Provided data ->

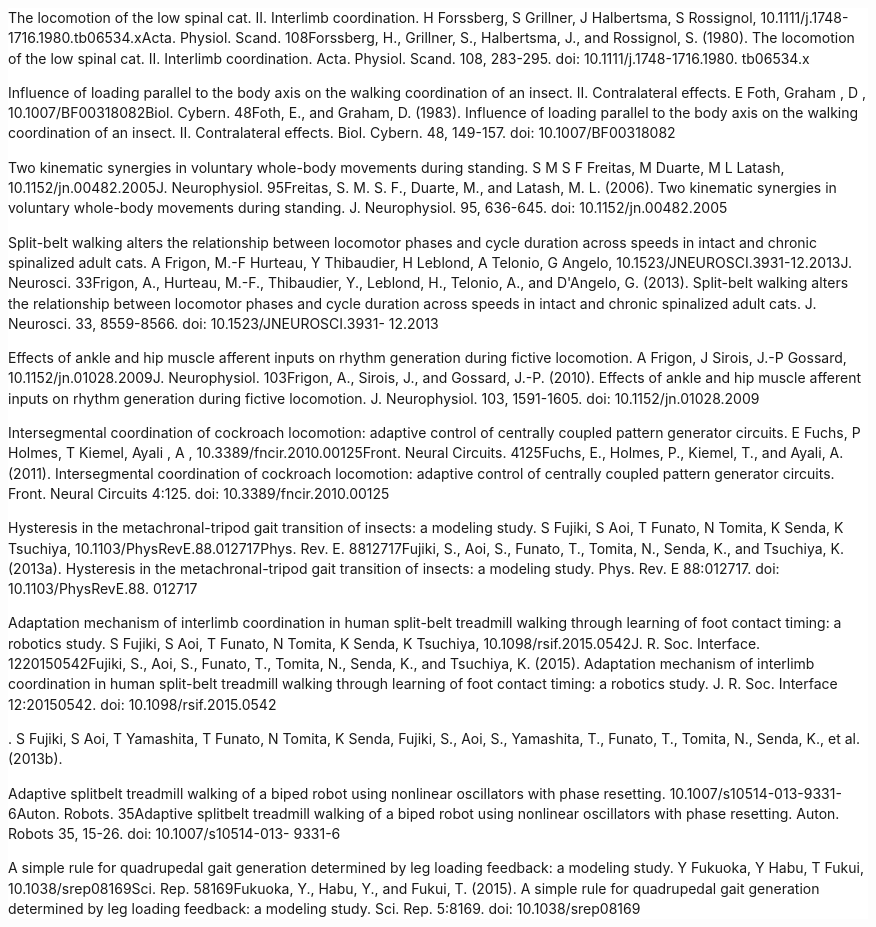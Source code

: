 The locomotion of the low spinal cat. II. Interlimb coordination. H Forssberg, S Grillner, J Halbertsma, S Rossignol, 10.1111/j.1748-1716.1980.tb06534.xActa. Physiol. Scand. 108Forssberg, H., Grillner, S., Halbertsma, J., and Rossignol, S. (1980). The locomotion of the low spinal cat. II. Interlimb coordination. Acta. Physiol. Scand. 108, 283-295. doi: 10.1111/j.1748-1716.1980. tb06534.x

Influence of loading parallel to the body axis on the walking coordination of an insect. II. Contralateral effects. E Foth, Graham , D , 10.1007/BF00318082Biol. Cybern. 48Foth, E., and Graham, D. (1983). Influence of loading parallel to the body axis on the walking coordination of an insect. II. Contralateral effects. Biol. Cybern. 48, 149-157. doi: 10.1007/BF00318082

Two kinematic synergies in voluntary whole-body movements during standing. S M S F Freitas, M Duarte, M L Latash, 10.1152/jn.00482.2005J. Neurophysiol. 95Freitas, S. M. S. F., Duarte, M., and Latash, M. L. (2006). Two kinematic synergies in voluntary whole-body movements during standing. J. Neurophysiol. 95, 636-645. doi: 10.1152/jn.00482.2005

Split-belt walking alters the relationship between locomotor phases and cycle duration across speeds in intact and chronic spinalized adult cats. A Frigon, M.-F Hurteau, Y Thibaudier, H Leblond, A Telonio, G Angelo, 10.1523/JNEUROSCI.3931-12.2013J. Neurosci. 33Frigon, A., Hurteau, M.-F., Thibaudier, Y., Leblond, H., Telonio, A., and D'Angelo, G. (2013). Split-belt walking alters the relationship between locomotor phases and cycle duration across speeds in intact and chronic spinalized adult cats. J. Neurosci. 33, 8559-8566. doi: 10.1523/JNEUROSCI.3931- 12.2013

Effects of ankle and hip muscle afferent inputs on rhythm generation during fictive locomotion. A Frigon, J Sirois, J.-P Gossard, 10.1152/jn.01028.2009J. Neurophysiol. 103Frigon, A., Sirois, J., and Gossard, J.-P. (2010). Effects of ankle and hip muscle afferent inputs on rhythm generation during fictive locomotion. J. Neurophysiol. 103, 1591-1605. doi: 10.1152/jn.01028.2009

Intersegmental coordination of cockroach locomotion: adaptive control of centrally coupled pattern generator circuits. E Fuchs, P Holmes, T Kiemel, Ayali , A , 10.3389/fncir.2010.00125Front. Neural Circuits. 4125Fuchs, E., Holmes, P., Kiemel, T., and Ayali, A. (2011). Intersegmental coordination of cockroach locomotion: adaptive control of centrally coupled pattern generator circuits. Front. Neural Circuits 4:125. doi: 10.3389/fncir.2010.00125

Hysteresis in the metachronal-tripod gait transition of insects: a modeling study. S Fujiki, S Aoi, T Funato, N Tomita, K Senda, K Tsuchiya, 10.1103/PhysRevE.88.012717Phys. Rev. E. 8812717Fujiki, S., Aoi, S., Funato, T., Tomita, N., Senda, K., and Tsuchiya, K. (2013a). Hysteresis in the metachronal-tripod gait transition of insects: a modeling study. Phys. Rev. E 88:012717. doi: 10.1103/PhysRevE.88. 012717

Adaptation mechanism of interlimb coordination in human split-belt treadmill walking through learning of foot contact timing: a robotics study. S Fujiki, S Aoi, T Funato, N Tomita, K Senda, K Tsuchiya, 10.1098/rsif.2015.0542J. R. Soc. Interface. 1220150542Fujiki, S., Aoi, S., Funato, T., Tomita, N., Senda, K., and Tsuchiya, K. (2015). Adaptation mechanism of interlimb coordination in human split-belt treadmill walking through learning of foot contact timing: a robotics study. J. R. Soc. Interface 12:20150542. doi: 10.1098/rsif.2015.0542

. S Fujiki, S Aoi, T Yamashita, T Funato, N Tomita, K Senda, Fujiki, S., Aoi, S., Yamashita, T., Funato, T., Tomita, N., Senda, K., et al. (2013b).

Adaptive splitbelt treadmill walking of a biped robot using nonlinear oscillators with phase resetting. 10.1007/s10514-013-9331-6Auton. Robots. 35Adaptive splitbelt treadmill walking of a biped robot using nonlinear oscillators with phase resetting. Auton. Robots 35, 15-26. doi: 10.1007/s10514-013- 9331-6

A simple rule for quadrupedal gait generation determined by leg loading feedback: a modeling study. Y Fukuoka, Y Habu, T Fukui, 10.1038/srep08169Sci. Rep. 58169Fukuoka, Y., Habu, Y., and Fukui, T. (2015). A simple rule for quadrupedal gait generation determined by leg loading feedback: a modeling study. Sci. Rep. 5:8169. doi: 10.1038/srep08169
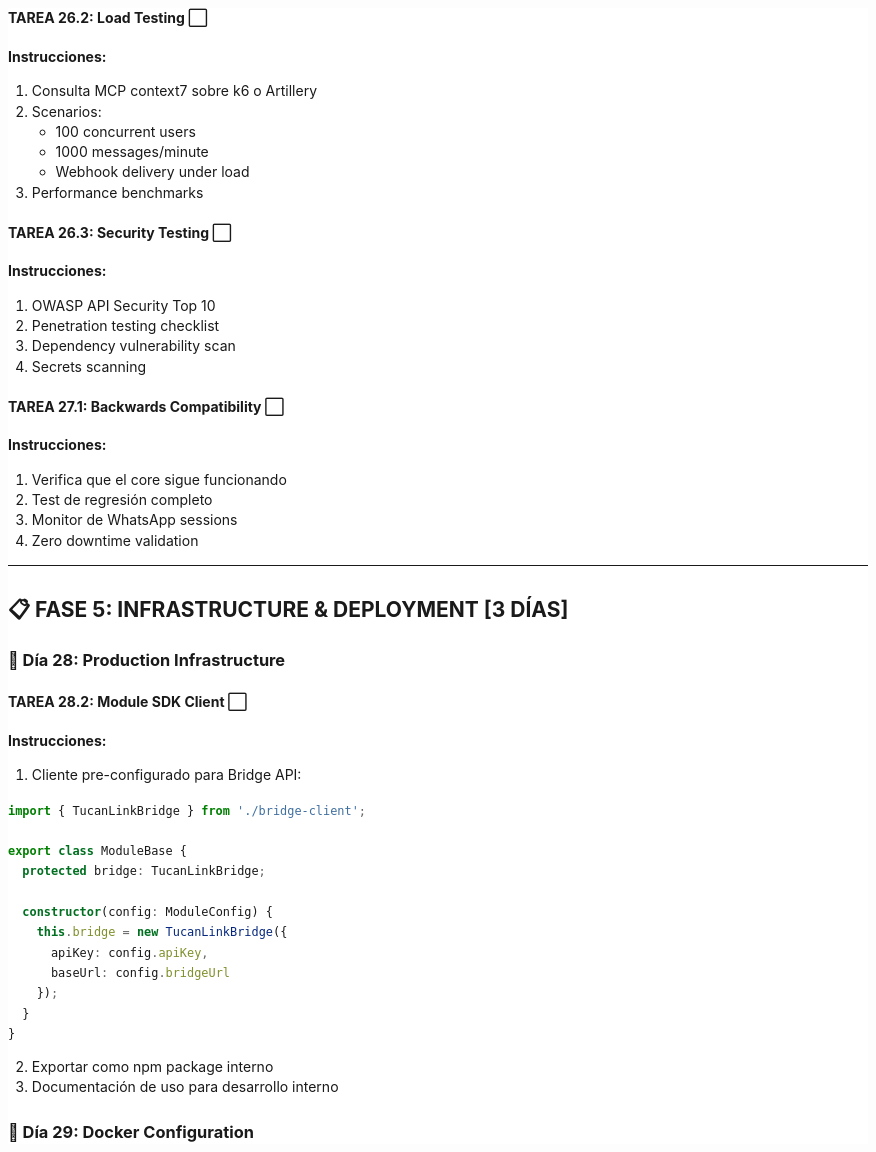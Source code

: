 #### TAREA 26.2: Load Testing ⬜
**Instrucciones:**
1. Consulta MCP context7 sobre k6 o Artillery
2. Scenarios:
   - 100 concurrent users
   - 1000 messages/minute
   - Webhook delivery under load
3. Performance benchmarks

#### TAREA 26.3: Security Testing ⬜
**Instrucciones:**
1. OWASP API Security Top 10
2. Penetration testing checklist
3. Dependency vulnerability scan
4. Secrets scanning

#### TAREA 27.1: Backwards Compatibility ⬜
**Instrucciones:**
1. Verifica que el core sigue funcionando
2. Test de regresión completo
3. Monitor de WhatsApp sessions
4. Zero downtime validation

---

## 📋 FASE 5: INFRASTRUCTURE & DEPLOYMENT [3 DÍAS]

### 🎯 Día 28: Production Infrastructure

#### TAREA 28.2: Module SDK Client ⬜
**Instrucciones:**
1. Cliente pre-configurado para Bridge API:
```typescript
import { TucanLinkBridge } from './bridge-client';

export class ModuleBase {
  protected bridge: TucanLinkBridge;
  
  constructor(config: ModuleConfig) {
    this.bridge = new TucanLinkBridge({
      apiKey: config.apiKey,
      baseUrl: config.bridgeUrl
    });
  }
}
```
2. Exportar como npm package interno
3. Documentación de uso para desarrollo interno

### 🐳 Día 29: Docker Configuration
--
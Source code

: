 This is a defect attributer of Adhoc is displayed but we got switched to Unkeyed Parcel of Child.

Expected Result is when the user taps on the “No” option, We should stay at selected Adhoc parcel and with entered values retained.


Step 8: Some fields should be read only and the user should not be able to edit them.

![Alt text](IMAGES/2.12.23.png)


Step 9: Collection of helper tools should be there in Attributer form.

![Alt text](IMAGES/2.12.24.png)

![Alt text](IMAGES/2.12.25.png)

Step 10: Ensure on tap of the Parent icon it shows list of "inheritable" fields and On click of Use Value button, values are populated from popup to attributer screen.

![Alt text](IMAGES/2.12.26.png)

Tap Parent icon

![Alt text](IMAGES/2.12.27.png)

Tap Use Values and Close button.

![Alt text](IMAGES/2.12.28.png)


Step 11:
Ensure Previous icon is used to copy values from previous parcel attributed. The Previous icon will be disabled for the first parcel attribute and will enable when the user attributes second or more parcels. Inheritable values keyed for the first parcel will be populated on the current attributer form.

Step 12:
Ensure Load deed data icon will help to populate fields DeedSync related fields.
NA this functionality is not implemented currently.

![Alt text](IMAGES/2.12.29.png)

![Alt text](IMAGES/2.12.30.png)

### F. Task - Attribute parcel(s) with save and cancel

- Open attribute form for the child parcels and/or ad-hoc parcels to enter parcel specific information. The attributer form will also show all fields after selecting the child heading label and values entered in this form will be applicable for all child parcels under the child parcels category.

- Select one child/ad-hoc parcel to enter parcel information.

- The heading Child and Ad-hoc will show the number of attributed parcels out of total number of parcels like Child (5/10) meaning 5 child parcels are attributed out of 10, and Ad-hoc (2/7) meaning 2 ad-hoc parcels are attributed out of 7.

Exercise details ->
What are the lines, exactly as written above, from the line with "#### TAREA 27.1: Backwards Compatibility ⬜" to the line with "### 🐳 Día 29: Docker Configuration", both included? Output only those.

Exercise response ->
#### TAREA 27.1: Backwards Compatibility ⬜
**Instrucciones:**
1. Verifica que el core sigue funcionando
2. Test de regresión completo
3. Monitor de WhatsApp sessions
4. Zero downtime validation

---

## 📋 FASE 5: INFRASTRUCTURE & DEPLOYMENT [3 DÍAS]

### 🎯 Día 28: Production Infrastructure

#### TAREA 28.2: Module SDK Client ⬜
**Instrucciones:**
1. Cliente pre-configurado para Bridge API:
```typescript
import { TucanLinkBridge } from './bridge-client';

export class ModuleBase {
  protected bridge: TucanLinkBridge;
  
  constructor(config: ModuleConfig) {
    this.bridge = new TucanLinkBridge({
      apiKey: config.apiKey,
      baseUrl: config.bridgeUrl
    });
  }
}
```
2. Exportar como npm package interno
3. Documentación de uso para desarrollo interno

### 🐳 Día 29: Docker Configuration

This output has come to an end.